__Listed entries__
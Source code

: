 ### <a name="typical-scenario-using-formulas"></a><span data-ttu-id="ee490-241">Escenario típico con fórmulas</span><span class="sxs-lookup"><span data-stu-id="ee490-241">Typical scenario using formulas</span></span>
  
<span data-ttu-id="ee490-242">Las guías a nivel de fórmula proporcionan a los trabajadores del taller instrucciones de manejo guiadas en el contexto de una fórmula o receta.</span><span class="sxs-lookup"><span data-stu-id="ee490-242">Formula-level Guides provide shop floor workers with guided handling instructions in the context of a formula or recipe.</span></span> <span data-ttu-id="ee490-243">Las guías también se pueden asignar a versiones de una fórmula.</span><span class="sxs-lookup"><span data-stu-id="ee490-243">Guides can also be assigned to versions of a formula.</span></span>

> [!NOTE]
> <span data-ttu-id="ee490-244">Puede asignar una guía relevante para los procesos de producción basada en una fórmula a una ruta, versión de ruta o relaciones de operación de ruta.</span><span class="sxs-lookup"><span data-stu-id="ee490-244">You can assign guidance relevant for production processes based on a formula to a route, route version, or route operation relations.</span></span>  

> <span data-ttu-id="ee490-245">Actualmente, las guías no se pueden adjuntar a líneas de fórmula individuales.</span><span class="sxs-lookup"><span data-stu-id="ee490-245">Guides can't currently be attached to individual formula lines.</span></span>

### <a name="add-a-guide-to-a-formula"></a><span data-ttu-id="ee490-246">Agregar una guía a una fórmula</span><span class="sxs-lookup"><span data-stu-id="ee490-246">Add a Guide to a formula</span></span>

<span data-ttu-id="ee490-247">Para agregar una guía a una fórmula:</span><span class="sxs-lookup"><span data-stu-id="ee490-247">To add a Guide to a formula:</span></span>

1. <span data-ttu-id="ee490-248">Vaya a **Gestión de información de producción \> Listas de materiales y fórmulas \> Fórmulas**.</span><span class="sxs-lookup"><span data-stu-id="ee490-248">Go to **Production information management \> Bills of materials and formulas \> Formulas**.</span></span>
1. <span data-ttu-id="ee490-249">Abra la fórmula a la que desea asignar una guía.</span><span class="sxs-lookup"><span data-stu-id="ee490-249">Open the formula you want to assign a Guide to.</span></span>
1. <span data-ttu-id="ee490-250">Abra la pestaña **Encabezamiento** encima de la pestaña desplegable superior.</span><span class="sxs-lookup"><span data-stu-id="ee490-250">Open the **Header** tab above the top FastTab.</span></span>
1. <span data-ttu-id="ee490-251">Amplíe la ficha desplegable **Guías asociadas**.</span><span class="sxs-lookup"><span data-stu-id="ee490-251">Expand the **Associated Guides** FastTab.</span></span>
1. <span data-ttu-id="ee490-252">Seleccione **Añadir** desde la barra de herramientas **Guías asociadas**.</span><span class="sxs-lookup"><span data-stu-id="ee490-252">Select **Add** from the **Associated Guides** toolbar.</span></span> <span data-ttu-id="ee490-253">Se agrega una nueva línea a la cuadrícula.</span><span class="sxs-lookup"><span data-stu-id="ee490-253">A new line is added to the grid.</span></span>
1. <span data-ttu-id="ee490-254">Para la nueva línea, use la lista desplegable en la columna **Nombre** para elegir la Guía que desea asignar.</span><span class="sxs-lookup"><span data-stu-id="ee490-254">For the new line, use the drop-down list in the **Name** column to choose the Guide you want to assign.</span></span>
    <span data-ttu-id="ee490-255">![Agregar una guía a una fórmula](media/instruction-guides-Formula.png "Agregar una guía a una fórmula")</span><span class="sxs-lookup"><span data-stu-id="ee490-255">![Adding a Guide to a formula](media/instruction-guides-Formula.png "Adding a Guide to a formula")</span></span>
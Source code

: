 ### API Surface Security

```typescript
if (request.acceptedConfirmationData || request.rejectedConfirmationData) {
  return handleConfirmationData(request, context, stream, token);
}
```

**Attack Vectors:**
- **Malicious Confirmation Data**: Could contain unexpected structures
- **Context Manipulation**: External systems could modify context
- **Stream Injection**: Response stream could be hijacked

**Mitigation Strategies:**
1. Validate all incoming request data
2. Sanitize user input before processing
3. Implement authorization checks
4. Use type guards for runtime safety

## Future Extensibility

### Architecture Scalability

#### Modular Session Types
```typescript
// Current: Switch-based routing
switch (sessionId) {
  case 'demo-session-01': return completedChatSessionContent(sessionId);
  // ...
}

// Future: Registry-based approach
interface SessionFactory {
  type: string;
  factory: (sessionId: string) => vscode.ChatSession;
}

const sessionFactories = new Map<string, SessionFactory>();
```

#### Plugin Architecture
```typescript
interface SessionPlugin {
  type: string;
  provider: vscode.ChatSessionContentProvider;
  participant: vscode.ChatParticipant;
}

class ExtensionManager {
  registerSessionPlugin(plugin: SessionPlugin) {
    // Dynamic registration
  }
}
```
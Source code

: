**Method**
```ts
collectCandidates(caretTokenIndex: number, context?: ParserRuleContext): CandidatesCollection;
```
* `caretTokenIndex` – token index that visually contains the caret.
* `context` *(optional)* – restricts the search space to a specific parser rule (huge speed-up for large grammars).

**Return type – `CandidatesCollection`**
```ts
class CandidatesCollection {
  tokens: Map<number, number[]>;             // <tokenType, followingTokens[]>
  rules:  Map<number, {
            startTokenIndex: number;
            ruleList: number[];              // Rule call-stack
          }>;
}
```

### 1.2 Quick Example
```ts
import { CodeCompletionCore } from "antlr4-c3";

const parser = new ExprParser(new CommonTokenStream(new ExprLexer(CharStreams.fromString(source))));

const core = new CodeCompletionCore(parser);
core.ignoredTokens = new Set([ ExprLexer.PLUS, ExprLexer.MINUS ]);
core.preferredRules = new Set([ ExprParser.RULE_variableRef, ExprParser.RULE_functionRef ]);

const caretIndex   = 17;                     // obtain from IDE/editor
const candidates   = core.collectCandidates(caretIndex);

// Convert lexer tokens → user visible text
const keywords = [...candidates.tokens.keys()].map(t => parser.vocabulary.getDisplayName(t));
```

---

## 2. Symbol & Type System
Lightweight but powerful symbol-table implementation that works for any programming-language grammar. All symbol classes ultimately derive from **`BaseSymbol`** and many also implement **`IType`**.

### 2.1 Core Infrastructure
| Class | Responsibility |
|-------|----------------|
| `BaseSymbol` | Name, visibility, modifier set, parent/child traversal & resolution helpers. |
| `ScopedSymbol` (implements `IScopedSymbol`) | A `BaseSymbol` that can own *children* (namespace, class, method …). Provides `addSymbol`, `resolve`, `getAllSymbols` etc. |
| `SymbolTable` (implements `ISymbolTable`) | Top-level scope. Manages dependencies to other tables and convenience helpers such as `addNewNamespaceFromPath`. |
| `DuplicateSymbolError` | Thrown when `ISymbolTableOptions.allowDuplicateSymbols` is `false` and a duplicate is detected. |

--

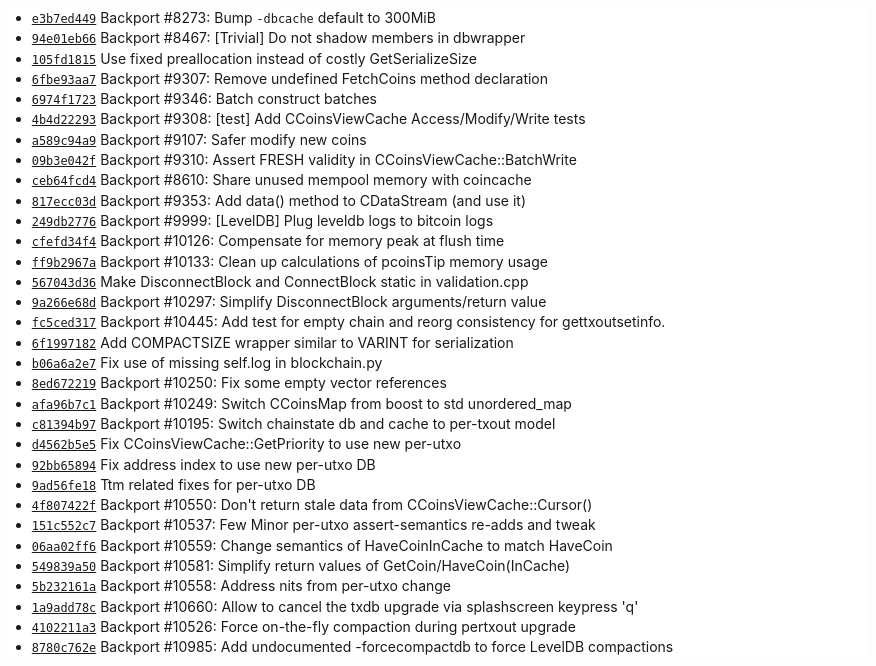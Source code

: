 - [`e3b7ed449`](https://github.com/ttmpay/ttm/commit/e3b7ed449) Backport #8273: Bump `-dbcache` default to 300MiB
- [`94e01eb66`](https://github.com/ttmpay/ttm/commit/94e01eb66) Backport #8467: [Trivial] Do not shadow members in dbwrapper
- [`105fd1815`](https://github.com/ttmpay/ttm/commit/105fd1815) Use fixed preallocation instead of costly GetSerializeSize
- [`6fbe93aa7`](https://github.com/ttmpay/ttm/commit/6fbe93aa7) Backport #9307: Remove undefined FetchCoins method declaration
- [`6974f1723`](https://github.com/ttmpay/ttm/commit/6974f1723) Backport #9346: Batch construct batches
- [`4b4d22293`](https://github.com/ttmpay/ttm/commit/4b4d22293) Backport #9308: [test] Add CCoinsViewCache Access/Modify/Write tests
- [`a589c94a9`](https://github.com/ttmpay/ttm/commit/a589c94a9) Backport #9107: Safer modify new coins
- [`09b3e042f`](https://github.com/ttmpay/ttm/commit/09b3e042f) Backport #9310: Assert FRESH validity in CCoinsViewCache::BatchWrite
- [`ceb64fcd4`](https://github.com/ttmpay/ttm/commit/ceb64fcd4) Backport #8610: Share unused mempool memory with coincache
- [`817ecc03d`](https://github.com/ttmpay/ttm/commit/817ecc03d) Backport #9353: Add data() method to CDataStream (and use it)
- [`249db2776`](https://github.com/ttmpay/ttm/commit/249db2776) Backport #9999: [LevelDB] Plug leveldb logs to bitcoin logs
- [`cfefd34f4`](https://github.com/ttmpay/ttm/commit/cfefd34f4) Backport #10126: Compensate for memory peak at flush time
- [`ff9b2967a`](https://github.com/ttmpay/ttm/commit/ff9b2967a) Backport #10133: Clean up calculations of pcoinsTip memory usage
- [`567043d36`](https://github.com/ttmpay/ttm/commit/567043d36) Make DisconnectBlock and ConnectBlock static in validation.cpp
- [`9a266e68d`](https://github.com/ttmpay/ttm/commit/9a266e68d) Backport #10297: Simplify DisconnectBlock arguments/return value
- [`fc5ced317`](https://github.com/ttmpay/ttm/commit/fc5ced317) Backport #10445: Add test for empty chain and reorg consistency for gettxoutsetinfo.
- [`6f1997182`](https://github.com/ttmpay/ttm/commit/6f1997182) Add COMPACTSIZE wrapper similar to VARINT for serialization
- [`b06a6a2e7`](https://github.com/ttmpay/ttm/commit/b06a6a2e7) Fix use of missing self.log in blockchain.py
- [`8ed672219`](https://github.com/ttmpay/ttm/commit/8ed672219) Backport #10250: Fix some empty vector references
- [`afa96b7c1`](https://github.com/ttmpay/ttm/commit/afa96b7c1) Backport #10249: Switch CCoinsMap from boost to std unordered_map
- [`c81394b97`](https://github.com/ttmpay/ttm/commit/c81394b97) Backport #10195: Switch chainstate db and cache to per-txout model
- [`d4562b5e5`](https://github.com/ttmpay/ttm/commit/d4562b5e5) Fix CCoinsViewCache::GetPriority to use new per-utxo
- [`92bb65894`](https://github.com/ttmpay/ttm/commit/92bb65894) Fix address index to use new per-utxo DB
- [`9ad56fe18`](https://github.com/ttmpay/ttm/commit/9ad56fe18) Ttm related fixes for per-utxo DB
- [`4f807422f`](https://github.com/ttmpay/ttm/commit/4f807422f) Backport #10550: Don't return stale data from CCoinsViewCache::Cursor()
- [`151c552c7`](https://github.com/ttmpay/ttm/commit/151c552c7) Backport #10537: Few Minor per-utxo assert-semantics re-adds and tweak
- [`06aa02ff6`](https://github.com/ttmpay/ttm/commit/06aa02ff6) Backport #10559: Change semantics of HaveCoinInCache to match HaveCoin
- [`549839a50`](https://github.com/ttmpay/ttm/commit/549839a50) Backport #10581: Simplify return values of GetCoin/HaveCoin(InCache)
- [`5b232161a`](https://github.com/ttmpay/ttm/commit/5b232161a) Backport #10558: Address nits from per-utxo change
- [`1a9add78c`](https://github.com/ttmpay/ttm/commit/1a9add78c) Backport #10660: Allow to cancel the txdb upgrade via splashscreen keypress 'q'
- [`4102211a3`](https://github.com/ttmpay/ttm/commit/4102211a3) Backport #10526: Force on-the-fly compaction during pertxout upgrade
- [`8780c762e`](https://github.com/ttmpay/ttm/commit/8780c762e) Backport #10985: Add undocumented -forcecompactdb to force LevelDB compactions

* * *

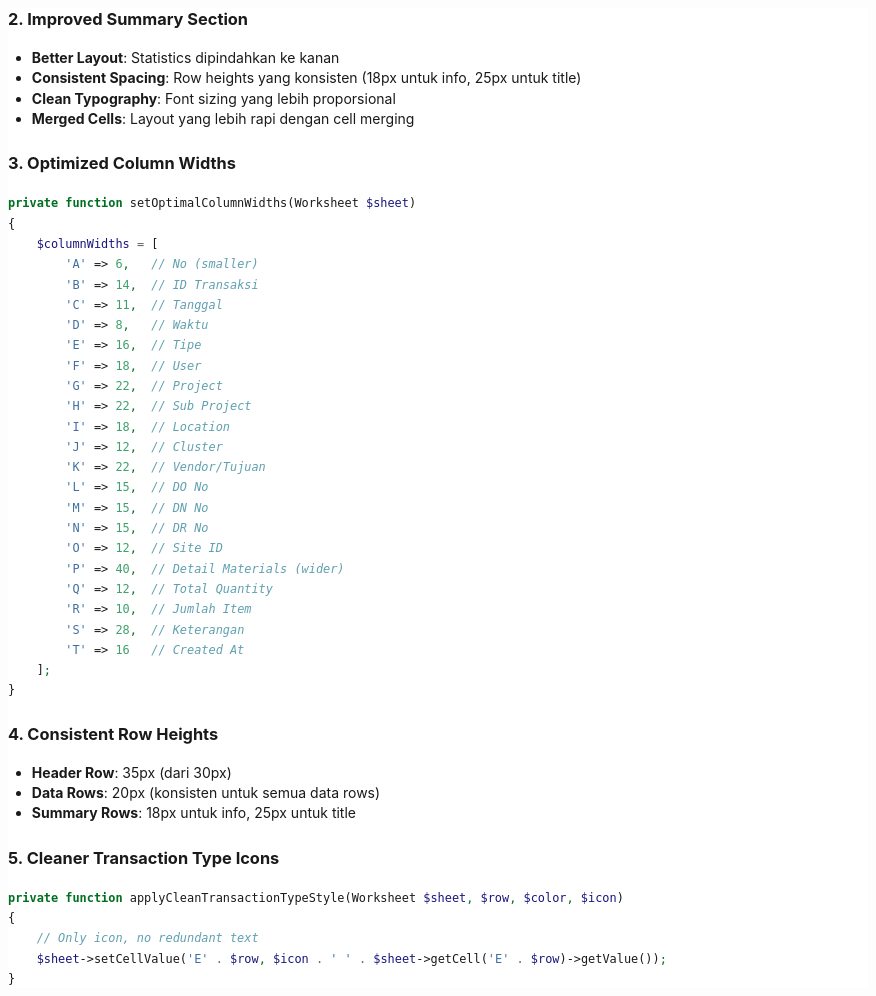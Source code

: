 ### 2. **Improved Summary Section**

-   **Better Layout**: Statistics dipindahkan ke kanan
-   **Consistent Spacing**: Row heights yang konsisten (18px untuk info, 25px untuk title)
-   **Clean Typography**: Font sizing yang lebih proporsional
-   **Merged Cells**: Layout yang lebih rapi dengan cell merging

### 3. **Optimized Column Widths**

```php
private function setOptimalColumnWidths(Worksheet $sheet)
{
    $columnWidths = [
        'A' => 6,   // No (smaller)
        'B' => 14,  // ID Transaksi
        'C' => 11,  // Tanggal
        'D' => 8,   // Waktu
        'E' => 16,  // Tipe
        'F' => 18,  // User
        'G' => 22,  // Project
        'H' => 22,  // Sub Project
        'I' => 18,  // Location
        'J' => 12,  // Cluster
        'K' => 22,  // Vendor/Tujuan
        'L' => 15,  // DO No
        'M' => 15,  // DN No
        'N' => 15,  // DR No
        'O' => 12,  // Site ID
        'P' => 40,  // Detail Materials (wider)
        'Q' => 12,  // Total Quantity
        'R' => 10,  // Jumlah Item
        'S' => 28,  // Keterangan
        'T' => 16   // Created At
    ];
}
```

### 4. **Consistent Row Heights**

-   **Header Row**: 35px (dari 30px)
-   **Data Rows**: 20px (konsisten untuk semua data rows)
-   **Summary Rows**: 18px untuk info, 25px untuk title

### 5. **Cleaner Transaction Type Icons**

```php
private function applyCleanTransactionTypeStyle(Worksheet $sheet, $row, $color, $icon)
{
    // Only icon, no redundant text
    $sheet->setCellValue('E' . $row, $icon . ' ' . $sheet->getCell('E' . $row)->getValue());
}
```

__Exercise aim__
From the material above, retype precisely the lines between the line holding "splashscreen keypress 'q'" and the line holding "force LevelDB compactions", inclusive, and nothing beyond them.

__Answer for the task__
- [`1a9add78c`](https://github.com/ttmpay/ttm/commit/1a9add78c) Backport #10660: Allow to cancel the txdb upgrade via splashscreen keypress 'q'
- [`4102211a3`](https://github.com/ttmpay/ttm/commit/4102211a3) Backport #10526: Force on-the-fly compaction during pertxout upgrade
- [`8780c762e`](https://github.com/ttmpay/ttm/commit/8780c762e) Backport #10985: Add undocumented -forcecompactdb to force LevelDB compactions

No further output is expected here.